Problem details:
Return each line of the listing that has the word "name" in it.

================================

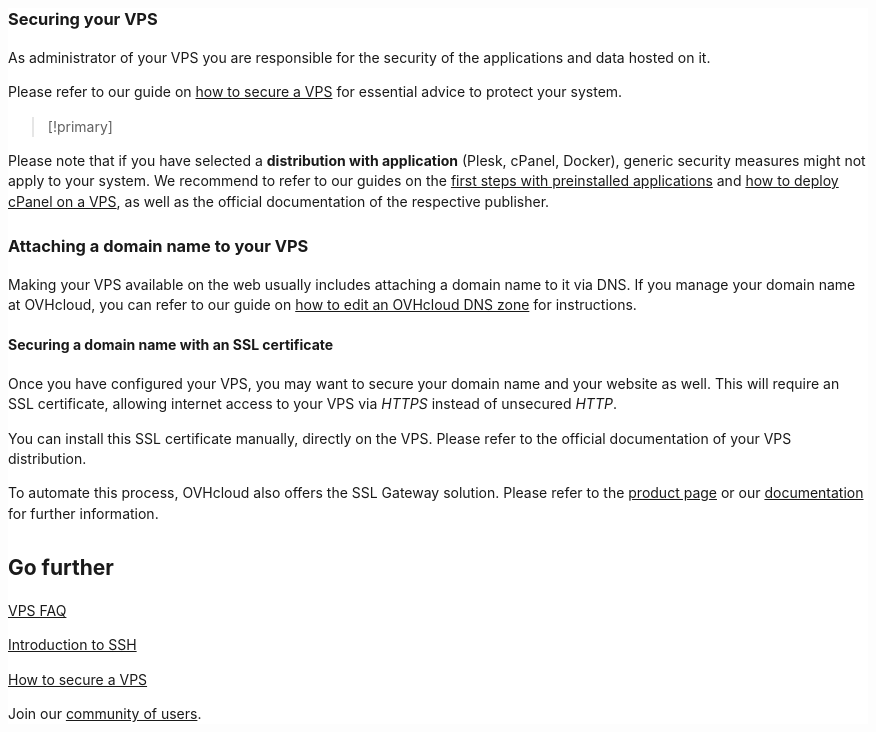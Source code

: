 ### Securing your VPS

As administrator of your VPS you are responsible for the security of the applications and data hosted on it.

Please refer to our guide on [how to secure a VPS](/pages/bare_metal_cloud/virtual_private_servers/secure_your_vps) for essential advice to protect your system.

> [!primary]
>
Please note that if you have selected a **distribution with application** (Plesk, cPanel, Docker), generic security measures might not apply to your system. We recommend to refer to our guides on the [first steps with preinstalled applications](/pages/bare_metal_cloud/virtual_private_servers/apps_first_steps) and [how to deploy cPanel on a VPS](/pages/bare_metal_cloud/virtual_private_servers/cpanel), as well as the official documentation of the respective publisher.
>

<a name="domain"></a>

### Attaching a domain name to your VPS

Making your VPS available on the web usually includes attaching a domain name to it via DNS. If you manage your domain name at OVHcloud, you can refer to our guide on [how to edit an OVHcloud DNS zone](/pages/web_cloud/domains/dns_zone_edit) for instructions.

#### Securing a domain name with an SSL certificate

Once you have configured your VPS, you may want to secure your domain name and your website as well. This will require an SSL certificate, allowing internet access to your VPS via *HTTPS* instead of unsecured *HTTP*.

You can install this SSL certificate manually, directly on the VPS. Please refer to the official documentation of your VPS distribution.

To automate this process, OVHcloud also offers the SSL Gateway solution. Please refer to the [product page](/links/web/ssl-gateway) or our [documentation](/products/web-cloud-ssl-gateway) for further information.

## Go further

[VPS FAQ](/pages/bare_metal_cloud/virtual_private_servers/vps-faq)

[Introduction to SSH](/pages/bare_metal_cloud/dedicated_servers/ssh_introduction)

[How to secure a VPS](/pages/bare_metal_cloud/virtual_private_servers/secure_your_vps)

Join our [community of users](/links/community).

================================

Written response:
<a name="domain"></a>
### Attaching a domain name to your VPS
Making your VPS available on the web usually includes attaching a domain name to it via DNS. If you manage your domain name at OVHcloud, you can refer to our guide on [how to edit an OVHcloud DNS zone](/pages/web_cloud/domains/dns_zone_edit) for instructions.
#### Securing a domain name with an SSL certificate
Once you have configured your VPS, you may want to secure your domain name and your website as well. This will require an SSL certificate, allowing internet access to your VPS via *HTTPS* instead of unsecured *HTTP*.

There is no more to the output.